Das ist nicht etwa ein neues Produkt aus der teamline Serie, aber der Wohntrend für 2021

Foto Stuhl mit Pflanze

Skandinavien und Asien – Passt das zusammen? 

Man kann sich kaum vorstellen, dass es immer wieder neue Einrichtungsstile geben kann. Irgendwann muss es doch mal ein Ende geben? Fehlanzeige! Sobald es um Kreativität geht, werden keine Grenzen gesetzt.

Bei diesem neuen Wohntrend geht es gar nicht um eine komplette Neuerfindung, sondern um eine Kombination aus zwei stilvollen und eleganten Inneneinrichtungen. In dem Wort "Japandi" steckt ein bisschen Japan und ein bisschen Skandinavien „Skandi“ und vereint zwei harmonische Einrichtungsstile miteinander. So kann man Dinge, die man schon hat, ganz einfach mit ein paar neuen Elementen vereinen. Geschickt kombiniert ergibt sich eine minimalistische, moderne und frische Optik.


Klare Linien und organische Formen

Weiche Linien treffen auf naturalistische Farbtöne sowie unbehandeltes Holz und schaffen eine angenehm warme Atmosphäre, in der wir uns wohl fühlen.
Dieser Wohntrend greift auch hier die Vorteile der Funktionalität und Schlichtheit auf. So setzt man hier eher darauf, seine Umgebung auf das Nötigste zu reduzieren. Weniger ist eben einfach mehr! Einmal richtig ausmisten schafft nicht nur Klarheit in der Wohnung, sondern auch im Kopf. Weniger und vor allem schlichte Dekoration vermittelt Leichtigkeit und Freiheit auf den Oberflächen. Zudem hat man einfach mehr Platz.

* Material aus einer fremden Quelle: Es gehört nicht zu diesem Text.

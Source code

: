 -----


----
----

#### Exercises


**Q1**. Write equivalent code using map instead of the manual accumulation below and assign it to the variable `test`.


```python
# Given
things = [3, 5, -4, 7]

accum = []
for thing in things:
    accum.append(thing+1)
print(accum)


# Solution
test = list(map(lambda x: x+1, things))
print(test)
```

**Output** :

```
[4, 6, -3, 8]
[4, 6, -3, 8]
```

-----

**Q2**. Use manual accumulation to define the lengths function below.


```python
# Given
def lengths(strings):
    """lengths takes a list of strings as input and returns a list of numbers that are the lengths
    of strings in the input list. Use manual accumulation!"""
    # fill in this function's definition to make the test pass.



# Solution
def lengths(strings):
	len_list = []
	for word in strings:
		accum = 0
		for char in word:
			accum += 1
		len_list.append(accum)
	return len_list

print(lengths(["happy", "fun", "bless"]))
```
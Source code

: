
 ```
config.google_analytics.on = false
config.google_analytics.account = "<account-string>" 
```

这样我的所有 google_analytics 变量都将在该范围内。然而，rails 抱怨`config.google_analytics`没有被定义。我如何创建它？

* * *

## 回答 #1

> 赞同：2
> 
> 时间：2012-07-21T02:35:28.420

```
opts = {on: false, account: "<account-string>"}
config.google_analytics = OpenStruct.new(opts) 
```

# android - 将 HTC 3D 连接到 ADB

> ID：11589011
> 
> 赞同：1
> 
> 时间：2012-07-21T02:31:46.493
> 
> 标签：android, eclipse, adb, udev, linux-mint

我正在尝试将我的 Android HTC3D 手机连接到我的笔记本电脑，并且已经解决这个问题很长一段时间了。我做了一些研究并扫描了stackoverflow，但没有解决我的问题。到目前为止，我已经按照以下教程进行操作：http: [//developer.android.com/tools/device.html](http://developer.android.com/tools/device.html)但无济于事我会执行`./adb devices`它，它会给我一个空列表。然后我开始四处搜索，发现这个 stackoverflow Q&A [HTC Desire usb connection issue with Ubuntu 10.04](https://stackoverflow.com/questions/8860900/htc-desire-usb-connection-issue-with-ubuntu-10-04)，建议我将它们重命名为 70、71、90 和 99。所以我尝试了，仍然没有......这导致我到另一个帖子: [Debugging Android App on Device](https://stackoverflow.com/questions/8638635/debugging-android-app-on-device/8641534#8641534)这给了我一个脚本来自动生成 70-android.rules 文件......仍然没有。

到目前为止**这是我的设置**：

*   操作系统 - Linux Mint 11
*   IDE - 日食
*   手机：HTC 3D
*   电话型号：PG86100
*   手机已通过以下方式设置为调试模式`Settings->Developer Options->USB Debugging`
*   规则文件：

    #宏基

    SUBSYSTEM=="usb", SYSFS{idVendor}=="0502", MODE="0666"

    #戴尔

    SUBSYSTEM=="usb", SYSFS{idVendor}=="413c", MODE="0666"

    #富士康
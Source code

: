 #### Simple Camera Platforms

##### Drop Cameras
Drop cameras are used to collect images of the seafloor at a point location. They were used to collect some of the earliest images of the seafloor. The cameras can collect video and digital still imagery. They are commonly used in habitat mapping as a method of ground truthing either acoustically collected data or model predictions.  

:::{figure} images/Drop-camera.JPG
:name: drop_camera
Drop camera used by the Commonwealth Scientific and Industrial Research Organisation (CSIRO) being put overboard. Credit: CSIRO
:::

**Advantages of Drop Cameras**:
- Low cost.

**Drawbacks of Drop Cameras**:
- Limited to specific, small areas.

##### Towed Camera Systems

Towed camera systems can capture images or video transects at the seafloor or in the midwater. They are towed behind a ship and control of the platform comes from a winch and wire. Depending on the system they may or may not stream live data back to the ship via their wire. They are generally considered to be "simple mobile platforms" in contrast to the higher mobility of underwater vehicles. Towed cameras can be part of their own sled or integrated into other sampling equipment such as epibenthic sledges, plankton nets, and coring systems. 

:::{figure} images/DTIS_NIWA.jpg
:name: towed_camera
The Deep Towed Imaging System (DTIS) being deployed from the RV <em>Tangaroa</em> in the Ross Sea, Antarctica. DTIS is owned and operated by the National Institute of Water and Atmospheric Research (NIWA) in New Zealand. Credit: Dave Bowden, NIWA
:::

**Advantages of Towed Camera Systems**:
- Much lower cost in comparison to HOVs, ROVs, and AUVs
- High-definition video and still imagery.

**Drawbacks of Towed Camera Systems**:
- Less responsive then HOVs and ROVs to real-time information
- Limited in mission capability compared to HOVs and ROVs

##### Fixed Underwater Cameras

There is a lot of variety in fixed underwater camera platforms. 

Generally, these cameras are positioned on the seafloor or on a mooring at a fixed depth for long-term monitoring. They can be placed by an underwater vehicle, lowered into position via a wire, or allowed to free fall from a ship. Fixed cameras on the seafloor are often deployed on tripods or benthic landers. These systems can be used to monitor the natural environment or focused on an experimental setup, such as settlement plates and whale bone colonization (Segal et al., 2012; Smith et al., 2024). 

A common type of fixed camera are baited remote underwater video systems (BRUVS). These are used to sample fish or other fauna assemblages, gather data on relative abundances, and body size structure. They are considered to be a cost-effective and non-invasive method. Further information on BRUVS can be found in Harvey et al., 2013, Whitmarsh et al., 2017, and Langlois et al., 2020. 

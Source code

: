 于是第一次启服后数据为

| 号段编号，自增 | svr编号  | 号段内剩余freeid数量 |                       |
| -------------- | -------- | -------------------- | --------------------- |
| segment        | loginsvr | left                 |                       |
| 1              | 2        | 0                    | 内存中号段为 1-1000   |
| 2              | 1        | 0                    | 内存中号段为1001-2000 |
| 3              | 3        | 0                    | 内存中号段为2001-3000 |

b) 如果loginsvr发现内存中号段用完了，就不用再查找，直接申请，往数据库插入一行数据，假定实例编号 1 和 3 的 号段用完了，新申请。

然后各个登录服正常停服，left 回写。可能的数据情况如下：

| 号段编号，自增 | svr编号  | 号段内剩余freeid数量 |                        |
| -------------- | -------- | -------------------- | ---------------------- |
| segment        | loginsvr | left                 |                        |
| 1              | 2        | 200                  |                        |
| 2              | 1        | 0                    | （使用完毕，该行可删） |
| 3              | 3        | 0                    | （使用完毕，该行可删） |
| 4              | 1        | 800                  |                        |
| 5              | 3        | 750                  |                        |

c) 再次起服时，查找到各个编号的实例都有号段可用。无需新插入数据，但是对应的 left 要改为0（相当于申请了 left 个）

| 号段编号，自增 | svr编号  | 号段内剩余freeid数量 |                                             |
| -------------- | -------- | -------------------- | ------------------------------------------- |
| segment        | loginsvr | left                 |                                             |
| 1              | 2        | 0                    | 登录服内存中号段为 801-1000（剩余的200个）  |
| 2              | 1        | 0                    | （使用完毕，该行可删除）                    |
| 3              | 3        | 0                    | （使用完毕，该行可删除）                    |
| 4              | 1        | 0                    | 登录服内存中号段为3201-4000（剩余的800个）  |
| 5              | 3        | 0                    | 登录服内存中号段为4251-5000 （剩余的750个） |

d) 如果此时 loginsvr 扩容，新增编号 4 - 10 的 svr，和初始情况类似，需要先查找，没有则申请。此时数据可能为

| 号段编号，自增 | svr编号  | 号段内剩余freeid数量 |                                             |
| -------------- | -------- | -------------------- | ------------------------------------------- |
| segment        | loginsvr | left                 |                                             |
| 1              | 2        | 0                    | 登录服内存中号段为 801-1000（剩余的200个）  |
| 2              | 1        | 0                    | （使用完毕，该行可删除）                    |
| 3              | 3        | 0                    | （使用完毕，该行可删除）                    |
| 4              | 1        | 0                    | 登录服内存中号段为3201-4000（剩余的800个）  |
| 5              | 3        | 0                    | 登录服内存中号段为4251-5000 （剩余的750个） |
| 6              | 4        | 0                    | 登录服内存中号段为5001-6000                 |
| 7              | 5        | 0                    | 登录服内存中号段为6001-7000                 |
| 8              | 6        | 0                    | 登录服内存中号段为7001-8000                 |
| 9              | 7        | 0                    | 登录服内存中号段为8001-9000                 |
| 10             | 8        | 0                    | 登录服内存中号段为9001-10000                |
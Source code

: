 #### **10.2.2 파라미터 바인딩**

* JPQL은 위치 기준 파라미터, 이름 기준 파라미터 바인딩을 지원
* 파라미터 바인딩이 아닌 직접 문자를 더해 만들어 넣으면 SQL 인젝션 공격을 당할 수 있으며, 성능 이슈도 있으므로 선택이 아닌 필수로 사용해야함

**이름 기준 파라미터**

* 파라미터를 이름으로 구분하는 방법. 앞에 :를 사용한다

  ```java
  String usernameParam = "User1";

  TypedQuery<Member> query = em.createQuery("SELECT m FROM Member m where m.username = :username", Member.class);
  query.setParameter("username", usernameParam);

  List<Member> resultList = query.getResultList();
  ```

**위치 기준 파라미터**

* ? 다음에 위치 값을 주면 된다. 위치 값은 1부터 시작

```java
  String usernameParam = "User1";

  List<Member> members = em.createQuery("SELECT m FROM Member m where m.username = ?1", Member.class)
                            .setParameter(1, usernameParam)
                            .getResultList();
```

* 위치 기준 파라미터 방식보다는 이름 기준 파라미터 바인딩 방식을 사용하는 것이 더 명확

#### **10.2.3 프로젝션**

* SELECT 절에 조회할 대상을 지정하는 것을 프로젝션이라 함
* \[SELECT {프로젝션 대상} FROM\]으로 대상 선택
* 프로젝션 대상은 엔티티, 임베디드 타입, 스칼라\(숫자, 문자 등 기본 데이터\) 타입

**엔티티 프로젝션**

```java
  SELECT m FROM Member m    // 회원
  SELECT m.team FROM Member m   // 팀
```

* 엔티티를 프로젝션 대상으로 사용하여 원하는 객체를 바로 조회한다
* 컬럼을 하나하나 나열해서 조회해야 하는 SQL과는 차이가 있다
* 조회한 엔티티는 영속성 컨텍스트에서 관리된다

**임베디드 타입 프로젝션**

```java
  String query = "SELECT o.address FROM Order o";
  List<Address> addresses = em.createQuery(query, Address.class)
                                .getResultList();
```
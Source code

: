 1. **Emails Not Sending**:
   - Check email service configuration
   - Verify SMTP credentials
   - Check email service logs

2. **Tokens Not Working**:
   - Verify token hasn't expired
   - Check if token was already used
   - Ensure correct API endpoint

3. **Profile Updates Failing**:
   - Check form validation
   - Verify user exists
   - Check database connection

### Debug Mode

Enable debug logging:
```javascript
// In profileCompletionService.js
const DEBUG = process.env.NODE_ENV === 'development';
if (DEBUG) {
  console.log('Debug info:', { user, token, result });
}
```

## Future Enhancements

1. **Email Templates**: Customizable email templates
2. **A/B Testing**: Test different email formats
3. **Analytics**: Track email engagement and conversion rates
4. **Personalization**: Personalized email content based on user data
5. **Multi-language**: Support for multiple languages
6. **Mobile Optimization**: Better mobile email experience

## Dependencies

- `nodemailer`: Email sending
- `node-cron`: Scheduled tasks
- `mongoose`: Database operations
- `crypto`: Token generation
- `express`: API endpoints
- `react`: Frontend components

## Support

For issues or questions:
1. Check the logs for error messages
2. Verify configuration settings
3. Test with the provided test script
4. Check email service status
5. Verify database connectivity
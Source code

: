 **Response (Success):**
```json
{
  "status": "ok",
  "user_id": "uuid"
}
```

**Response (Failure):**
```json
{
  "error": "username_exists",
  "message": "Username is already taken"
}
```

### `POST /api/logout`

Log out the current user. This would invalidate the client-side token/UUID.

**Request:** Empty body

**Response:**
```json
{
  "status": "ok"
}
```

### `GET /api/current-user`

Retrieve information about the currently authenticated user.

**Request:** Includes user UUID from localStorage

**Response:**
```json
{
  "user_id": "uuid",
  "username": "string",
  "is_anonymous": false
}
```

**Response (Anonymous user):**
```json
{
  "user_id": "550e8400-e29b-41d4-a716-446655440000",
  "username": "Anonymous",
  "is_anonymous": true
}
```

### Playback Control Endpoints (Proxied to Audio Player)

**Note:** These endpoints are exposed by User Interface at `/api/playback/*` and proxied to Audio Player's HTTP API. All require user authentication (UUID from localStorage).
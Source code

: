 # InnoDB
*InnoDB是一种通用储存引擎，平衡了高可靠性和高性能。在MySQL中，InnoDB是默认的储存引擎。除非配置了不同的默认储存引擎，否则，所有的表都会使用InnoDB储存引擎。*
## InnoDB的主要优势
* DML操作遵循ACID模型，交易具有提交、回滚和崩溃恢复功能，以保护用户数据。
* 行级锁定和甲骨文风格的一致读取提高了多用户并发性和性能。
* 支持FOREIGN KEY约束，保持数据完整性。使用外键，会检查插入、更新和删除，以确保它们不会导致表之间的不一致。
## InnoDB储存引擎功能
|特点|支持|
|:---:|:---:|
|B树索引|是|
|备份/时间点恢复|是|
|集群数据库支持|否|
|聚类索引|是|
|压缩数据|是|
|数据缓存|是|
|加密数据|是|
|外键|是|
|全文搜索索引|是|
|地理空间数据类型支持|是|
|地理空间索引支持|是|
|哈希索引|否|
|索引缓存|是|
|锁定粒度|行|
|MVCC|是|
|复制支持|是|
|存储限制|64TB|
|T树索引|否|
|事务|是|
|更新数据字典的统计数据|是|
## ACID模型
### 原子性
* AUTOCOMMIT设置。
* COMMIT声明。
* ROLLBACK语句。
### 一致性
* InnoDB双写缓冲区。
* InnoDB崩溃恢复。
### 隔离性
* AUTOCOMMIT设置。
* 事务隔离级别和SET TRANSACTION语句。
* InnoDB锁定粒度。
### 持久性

Bild Tablett mit Blume in Vase
Sofa mit Kissen, Decken und Dekoration

Im Einklang mit sich und seinen vier Wänden

Perfekt abgerundet ist der neue und natürliche Einrichtungstrend mit den treuen Begleitern, den Zimmerpflanzen, in handgemachten Vasen und der kuscheligen Decke aus natürlichen Fasern in gedeckten Farben.
Schafft euren Lieblingsstücken etwas mehr Raum, damit sie mehr für sich stehen und bestaunt und geschätzt werden können.
Wenn Du jetzt Lust bekommen hast mal einem Deiner Räume einen neuen Anstrich zu verpassen, fang doch tatsächlich am besten damit an. Tapeten sind sowieso von gestern und so kann eine frisch gestrichene, weiße Wand direkt Wunder bewirken!
Für größere Projekte, wo Du Dich beispielsweise noch für den Bodenbelag entscheiden kannst, wähle hier zwischen Laminat oder großflächigen Fliesen in neutralen Farben.

Unser Tipp:

Du hast noch eine freie weiße Wand? Dann kannst Du passend zu dem Japandi-Trend eine Gallery-Wall gestalten. Dazu nimmst Du Bilderrahmen in einer Farbe (am besten Schwarz) und in verschiedenen Größen und ordnest so Deine liebsten Erinnerungen in eine Galerie an. Leg Dir dazu am besten erst ein Muster auf dem Boden, so kannst Du sehen, wie welche Bilder miteinander harmonieren.